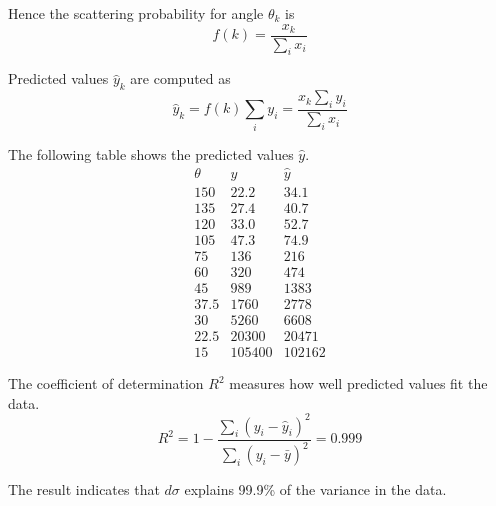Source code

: Hence the scattering probability for angle $\theta_k$ is
\begin{equation*}
f(k)=\frac{x_k}{\sum_i x_i}
\end{equation*}

Predicted values $\hat y_k$ are computed as
\begin{equation*}
\hat y_k=f(k)\sum_i y_i=\frac{x_k\sum_i y_i}{\sum_i x_i}
\end{equation*}

The following table shows the predicted values $\hat y$.
\begin{equation*}
\begin{matrix}
\theta & y & \hat y\\
150 & 22.2 & 34.1\\
135 & 27.4 & 40.7\\
120 & 33.0 & 52.7\\
105 & 47.3 & 74.9\\
75 & 136 & 216\\
60 & 320 & 474\\
45 & 989 & 1383\\
37.5 & 1760 & 2778\\
30 & 5260 & 6608\\
22.5 & 20300 & 20471\\
15 & 105400 & 102162
\end{matrix}
\end{equation*}

The coefficient of determination $R^2$ measures how well predicted values fit the data.
\begin{equation*}
R^2=1-\frac{\sum_i(y_i-\hat y_i)^2}{\sum_i(y_i-\bar y)^2}=0.999
\end{equation*}

The result indicates that $d\sigma$ explains 99.9\%
of the variance in the data.


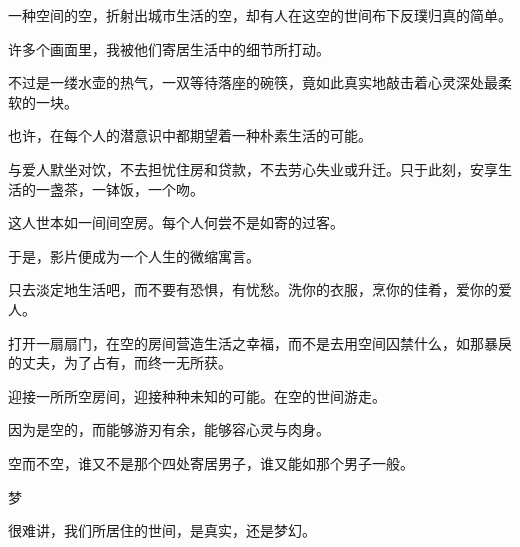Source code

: \documentclass[12pt,a4paper]{article}
\newcommand{\subpart}[1]{
	\begingroup \par
	\vspace{1ex} \centering #1
	\par \endgroup
}
\begin{document}
		一种空间的空，折射出城市生活的空，却有人在这空的世间布下反璞归真的简单。\par
		许多个画面里，我被他们寄居生活中的细节所打动。\par
		不过是一缕水壶的热气，一双等待落座的碗筷，竟如此真实地敲击着心灵深处最柔软的一块。\par
		也许，在每个人的潜意识中都期望着一种朴素生活的可能。\par
		与爱人默坐对饮，不去担忧住房和贷款，不去劳心失业或升迁。只于此刻，安享生活的一盏茶，一钵饭，一个吻。\par
		这人世本如一间间空房。每个人何尝不是如寄的过客。\par
		于是，影片便成为一个人生的微缩寓言。\par
		只去淡定地生活吧，而不要有恐惧，有忧愁。洗你的衣服，烹你的佳肴，爱你的爱人。\par
		打开一扇扇门，在空的房间营造生活之幸福，而不是去用空间囚禁什么，如那暴戾的丈夫，为了占有，而终一无所获。\par
		迎接一所所空房间，迎接种种未知的可能。在空的世间游走。\par
		因为是空的，而能够游刃有余，能够容心灵与肉身。\par
		空而不空，谁又不是那个四处寄居男子，谁又能如那个男子一般。


		\subpart{梦}

		很难讲，我们所居住的世间，是真实，还是梦幻。
\end{document}
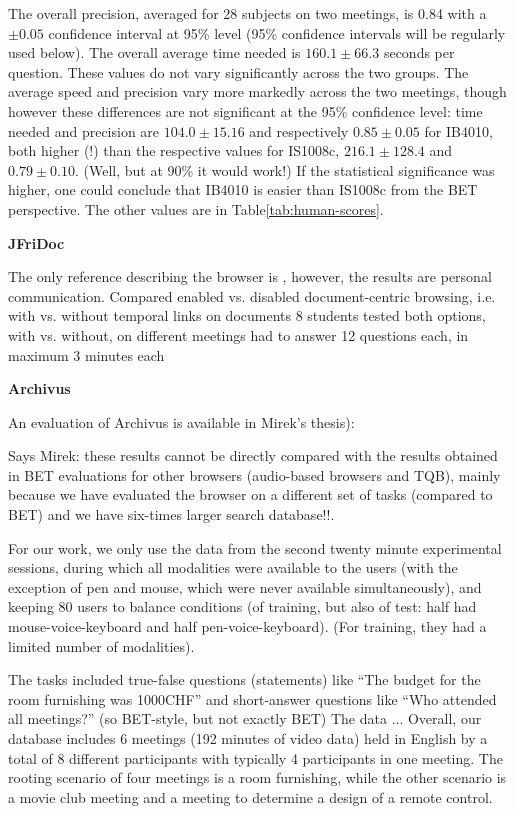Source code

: \documentclass[11pt]{article}
\begin{document}
The overall precision, averaged for 28 subjects on two meetings, is 0.84 with a $\pm0.05$ confidence interval at 95\% level (95\% confidence intervals will be regularly used below).  
The overall average time needed is  $160.1\pm66.3$ seconds per question.  These values do not vary significantly across the two groups.  
The average speed and precision vary more markedly across the two meetings, though however these differences are not significant at the 95\% confidence level: 
time needed and precision are $104.0\pm15.16$ and respectively $0.85\pm0.05$ for IB4010, 
both higher (!) than the respective values for IS1008c, $216.1\pm128.4$ and $0.79\pm0.10$.  
(Well, but at 90\% it would work!) If the statistical significance was higher, one could conclude that IB4010 is easier than IS1008c from the BET perspective.  The other values are in Table\ref{tab:human-scores}.

\textbf{JFriDoc}

The only reference describing the browser is \cite{rigamonti06}, however, the results are personal communication.
Compared enabled vs. disabled document-centric browsing, i.e. with vs. without temporal links on documents
8 students tested both options, with vs. without, on different meetings
had to answer 12 questions each, in maximum 3 minutes each

\textbf{Archivus}

An evaluation of Archivus is available in Mirek's thesis): \cite{Melichar2008} %

Says Mirek: these results cannot be directly
compared with the results obtained in BET evaluations for other browsers (audio-based
browsers and TQB), mainly because we have evaluated the browser on a different
set of tasks (compared to BET) and we have six-times larger search database!!.

For our work, we only use the data from the second twenty minute
experimental sessions, during which all modalities were available to the users
(with the exception of pen and mouse, which were never available simultaneously), and keeping 80 users to balance conditions (of training, but also of test: half had mouse-voice-keyboard and half pen-voice-keyboard).  (For training, they had a limited number of modalities).

The tasks included true-false questions
(statements) like ``The budget for the room furnishing was 1000CHF'' and short-answer
questions like ``Who attended all meetings?'' (so BET-style, but not exactly BET)
The data ... Overall, our database includes 6 meetings (192 minutes of video data) held in English
by a total of 8 different participants with typically 4 participants in one meeting. The
rooting scenario of four meetings is a room furnishing, while the other scenario is a movie
club meeting and a meeting to determine a design of a remote control.
\end{document}
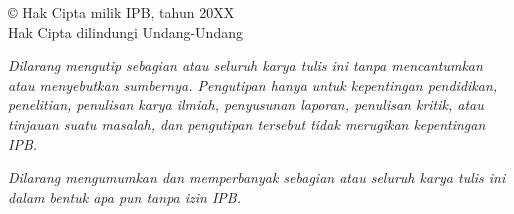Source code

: 
\clearpage
\thispagestyle{empty}

\vspace*{\fill}

\begin{center}
{\fontsize{14pt}{17pt}\selectfont
\copyright{} Hak Cipta milik IPB, tahun 20XX\\
Hak Cipta dilindungi Undang-Undang
}
\end{center}

\vspace{\baselineskip}

\textit{Dilarang mengutip sebagian atau seluruh karya tulis ini tanpa
mencantumkan atau menyebutkan sumbernya. Pengutipan hanya untuk kepentingan
pendidikan, penelitian, penulisan karya ilmiah, penyusunan laporan, penulisan
kritik, atau tinjauan suatu masalah, dan pengutipan tersebut tidak merugikan
kepentingan IPB.}

\vspace{\baselineskip}

\textit{Dilarang mengumumkan dan memperbanyak sebagian atau seluruh karya
tulis ini dalam bentuk apa pun tanpa izin IPB.}
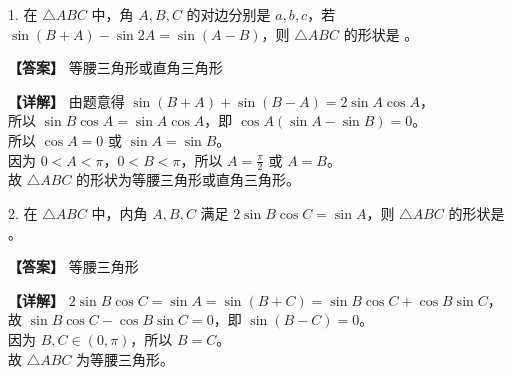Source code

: \documentclass[UTF8,10pt,aspectratio=169]{ctexbeamer}
\begin{document}
	
	\begin{frame}
		1. 在 $\triangle ABC$ 中，角 $A, B, C$ 的对边分别是 $a, b, c$，若 $\sin(B+A) - \sin 2A = \sin(A-B)$，则 $\triangle ABC$ 的形状是 \underline{\hspace{2cm}}。
		
		\vspace{0.5cm}
		\pause
		\textbf{【答案】} 等腰三角形或直角三角形
		
		\vspace{0.2cm}
		\textbf{【详解】} 由题意得 $\sin(B+A) + \sin(B-A) = 2\sin A\cos A$，\\
		所以 $\sin B\cos A = \sin A\cos A$，即 $\cos A(\sin A - \sin B) = 0$。\\
		所以 $\cos A = 0$ 或 $\sin A = \sin B$。\\
		因为 $0 < A < \pi$，$0 < B < \pi$，所以 $A = \frac{\pi}{2}$ 或 $A = B$。\\
		故 $\triangle ABC$ 的形状为等腰三角形或直角三角形。
	\end{frame}
	
	\begin{frame}
		2. 在 $\triangle ABC$ 中，内角 $A, B, C$ 满足 $2\sin B \cos C = \sin A$，则 $\triangle ABC$ 的形状是 \underline{\hspace{2cm}}。
		
		\vspace{0.5cm}
		\pause
		\textbf{【答案】} 等腰三角形
		
		\vspace{0.2cm}
		\textbf{【详解】} $2\sin B\cos C = \sin A = \sin(B+C) = \sin B\cos C + \cos B\sin C$，\\
		故 $\sin B\cos C - \cos B\sin C = 0$，即 $\sin(B-C) = 0$。\\
		因为 $B, C \in (0, \pi)$，所以 $B = C$。\\
		故 $\triangle ABC$ 为等腰三角形。
	\end{frame}
	
\end{document}
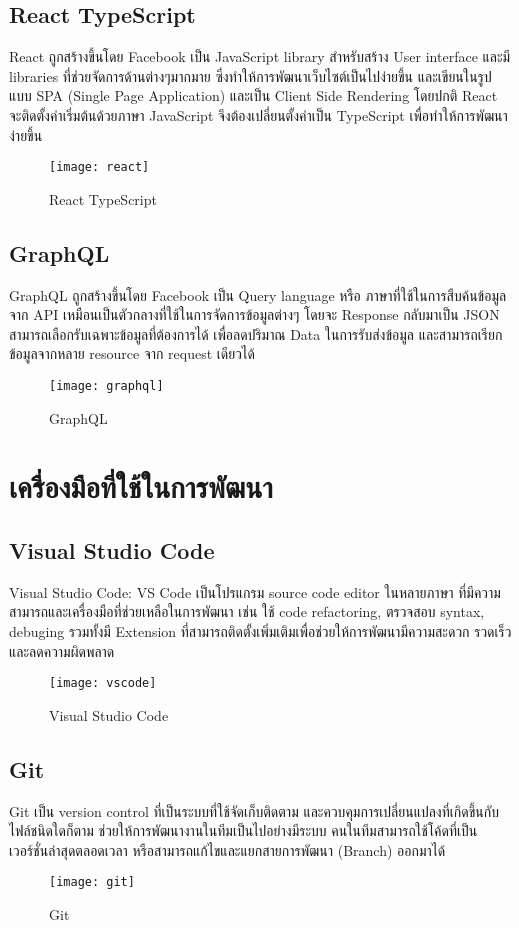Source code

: \subsection{React TypeScript}
React ถูกสร้างขึ้นโดย Facebook เป็น JavaScript library สำหรับสร้าง User interface และมี libraries ที่ช่วยจัดการด้านต่างๆมากมาย ซึ่งทำให้การพัฒนาเว็บไซต์เป็นไปง่ายขึ้น
และเขียนในรูปแบบ SPA (Single Page Application) และเป็น Client Side Rendering
โดยปกติ React จะติดตั้งค่าเริ่มต้นด้วยภาษา JavaScript จึงต้องเปลี่ยนตั้งค่าเป็น TypeScript เพื่อทำให้การพัฒนาง่ายขึ้น
\begin{figure}[!h]
	\centering
	\texttt{[image: react]}
	\caption{React TypeScript}
	\label{Fig:react}
\end{figure}

\subsection{GraphQL}
GraphQL ถูกสร้างขึ้นโดย Facebook เป็น Query language หรือ ภาษาที่ใช้ในการสืบค้นข้อมูลจาก API เหมือนเป็นตัวกลางที่ใช้ในการจัดการข้อมูลต่างๆ โดยจะ Response กลับมาเป็น JSON สามารถเลือกรับเฉพาะข้อมูลที่ต้องการได้ เพื่อลดปริมาณ Data ในการรับส่งข้อมูล และสามารถเรียกข้อมูลจากหลาย resource จาก request เดียวได้
\begin{figure}[!h]
	\centering
	\texttt{[image: graphql]}
	\caption{GraphQL}
	\label{Fig:graphql}
\end{figure}

\section{เครื่องมือที่ใช้ในการพัฒนา}
\subsection{Visual Studio Code}
Visual Studio Code: VS Code เป็นโปรแกรม source code editor ในหลายภาษา ที่มีความสามารถและเครื่องมือที่ช่วยเหลือในการพัฒนา เช่น ใช้ code refactoring, ตรวจสอบ syntax, debuging รวมทั้งมี Extension ที่สามารถติดตั้งเพิ่มเติมเพื่อช่วยให้การพัฒนามีความสะดวก รวดเร็วและลดความผิดพลาด
\begin{figure}[!h]
	\centering
	\texttt{[image: vscode]}
	\caption{Visual Studio Code}
	\label{Fig:vscode}
\end{figure}
\subsection{Git}
Git เป็น version control ที่เป็นระบบที่ใช้จัดเก็บติดตาม และควบคุมการเปลี่ยนแปลงที่เกิดขึ้นกับไฟล์ชนิดใดก็ตาม ช่วยให้การพัฒนางานในทีมเป็นไปอย่างมีระบบ คนในทีมสามารถใช้โค้ดที่เป็นเวอร์ชั่นล่าสุดตลอดเวลา หรือสามารถแก้ไขและแยกสายการพัฒนา (Branch) ออกมาได้
\begin{figure}[!h]
	\centering
	\texttt{[image: git]}
	\caption{Git}
	\label{Fig:git}
\end{figure}
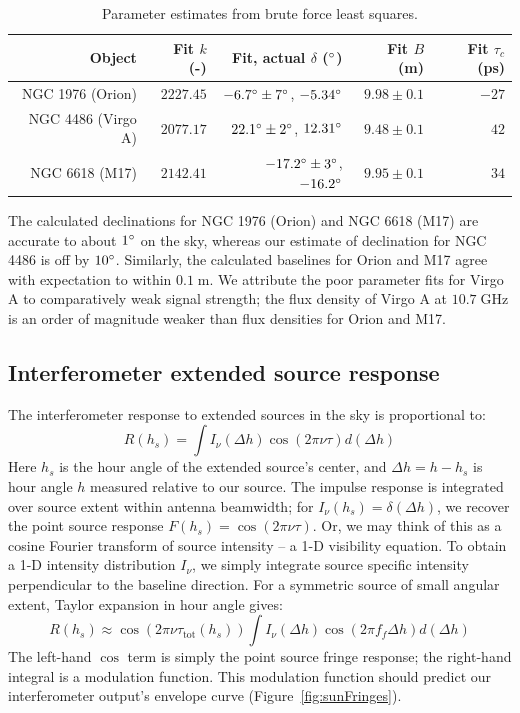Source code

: \documentclass[10pt]{article}
\newcommand {\mt}{\mathrm}
\newcommand {\unit}[1]{\; \mt{#1}}
\begin{document}
\begin{table}[!ht]
\centering
\caption{Parameter estimates from brute force least squares.}
\label{tab:dec}
\begin{tabular}{@{}rrrrr@{}}
    \toprule
    Object & Fit $k$ (-)
        & Fit, actual $\delta$ ($\degree$)
        & Fit $B$ (m) & Fit $\tau_c$ (ps) \\
    \midrule
    NGC 1976 (Orion) & $2227.45$
        & $-6.7\degree \pm 7\degree$, $-5.34\degree$
        & $9.98 \pm 0.1$ & $-27$ \\
    NGC 4486 (Virgo A) & $2077.17$
        & $22.1\degree \pm 2\degree$, $12.31\degree$
        & $9.48 \pm 0.1$ & $42$ \\
    NGC 6618 (M17) & $2142.41$
        & $-17.2\degree \pm 3\degree$, $-16.2\degree$
        & $9.95 \pm 0.1$ & $34$ \\
    \bottomrule
\end{tabular}
\end{table}

The calculated declinations for NGC 1976 (Orion) and NGC 6618 (M17) are accurate to about $1\degree$ on the sky, whereas our estimate of declination for NGC 4486 is off by $10\degree$.  Similarly, the calculated baselines for Orion and M17 agree with expectation to within $0.1 \unit{m}$.  We attribute the poor parameter fits for Virgo A to comparatively weak signal strength; the flux density of Virgo A at $10.7 \unit{GHz}$ is an order of magnitude weaker than flux densities for Orion and M17.

\subsection{Interferometer extended source response}

The interferometer response to extended sources in the sky is proportional to:
\[
    R(h_s) = \int I_\nu (\Delta h) \cos(2\pi\nu \tau) d(\Delta h)
\]
Here $h_s$ is the hour angle of the extended source's center, and $\Delta h = h - h_s$ is hour angle $h$ measured relative to our source.  The impulse response is integrated over source extent within antenna beamwidth; for $I_\nu(h_s) = \delta(\Delta h)$, we recover the point source response $F(h_s) = \cos(2\pi\nu \tau)$.  Or, we may think of this as a cosine Fourier transform of source intensity -- a 1-D visibility equation.  To obtain a 1-D intensity distribution $I_\nu$, we simply integrate source specific intensity perpendicular to the baseline direction.  For a symmetric source of small angular extent, Taylor expansion in hour angle gives:
\[
    R(h_s) \approx \cos(2\pi\nu \tau_{\mathrm{tot}}(h_s)) \int I_\nu (\Delta h) \cos(2\pi f_f \Delta h) d(\Delta h)
\]
The left-hand $\cos$ term is simply the point source fringe response; the right-hand integral is a modulation function.  This modulation function should predict our interferometer output's envelope curve (Figure~\ref{fig:sunFringes}).
\end{document}
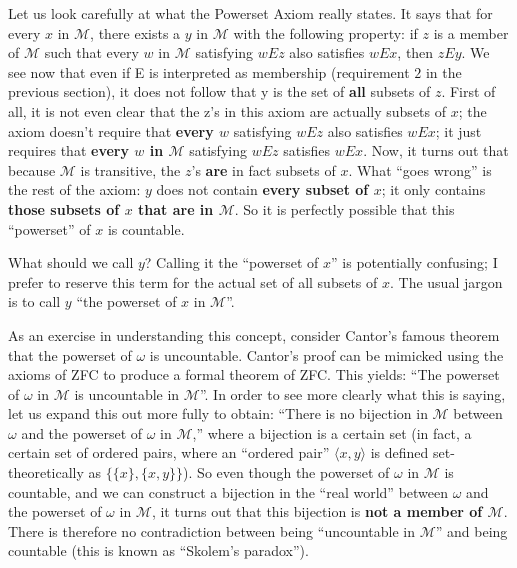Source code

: \documentclass[10pt]{article}
\newcommand\axiom[1]{\textmd{#1}}
\theoremstyle{definition}
\theoremstyle{remark}
\begin{document}
Let us look carefully at what the Powerset Axiom really states. It says that for every $x$ in $\mathcal M$, there exists a $y$ in $\mathcal M$ with the following property: if $z$ is a member of $\mathcal M$ such that every $w$ in $\mathcal M$ satisfying $w E z$ also satisfies $w E x$, then $z E y$. We see now that even if E is interpreted as membership (requirement $2$ in the previous section), it does not follow that y is the set of \textbf{all} subsets of $z$. First of all, it is not even clear that the z's in this axiom are actually subsets of $x$; the axiom doesn't require that \textbf{every $w$} satisfying $w E z$ also satisfies $w E x$; it just requires that \textbf{every $w$ in $\mathcal M$} satisfying $w E z$ satisfies $w E x$. Now, it turns out that because $\mathcal M$ is transitive, the $z$'s \textbf{are} in fact subsets of $x$. What ``goes wrong'' is the rest of the axiom: $y$ does not contain \textbf{every subset of $x$}; it only contains \textbf{those subsets of $x$ that are in $\mathcal M$}. So it is perfectly possible that this ``powerset'' of $x$ is countable.

What should we call $y$? Calling it the ``powerset of $x$'' is potentially confusing; I prefer to reserve this term for the actual set of all subsets of $x$. The usual jargon is to call $y$ ``the powerset of $x$ in $\mathcal M$''.

As an exercise in understanding this concept, consider Cantor's famous theorem that the powerset of $\omega$ is uncountable. Cantor's proof can be mimicked using the axioms of \axiom{ZFC} to produce a formal theorem of \axiom{ZFC}. This yields: ``The powerset of $\omega$ in $\mathcal M$ is uncountable in $\mathcal M$''. In order to see more clearly what this is saying, let us expand this out more fully to obtain: ``There is no bijection in $\mathcal M$ between $\omega$ and the powerset of $\omega$ in $\mathcal M$,'' where a bijection is a certain set (in fact, a certain set of ordered pairs, where an ``ordered pair'' $\langle x,y\rangle$ is defined set-theoretically as $\{\{x\}, \{x,y\}\}$). So even though the powerset of $\omega$ in $\mathcal M$ is countable, and we can construct a bijection in the ``real world'' between $\omega$ and the powerset of $\omega$ in $\mathcal M$, it turns out that this bijection is \textbf{not a member of $\mathcal M$}. There is therefore no contradiction between being ``uncountable in $\mathcal M$'' and being countable (this is known as ``Skolem's paradox'').
\end{document}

▸ Work to be completed:
Retype, exactly and in full, the lines above from the one containing "Compared enabled vs." through the one containing "had to answer".

▸ Answer for this exercise:
Compared enabled vs. disabled document-centric browsing, i.e. with vs. without temporal links on documents
8 students tested both options, with vs. without, on different meetings
had to answer 12 questions each, in maximum 3 minutes each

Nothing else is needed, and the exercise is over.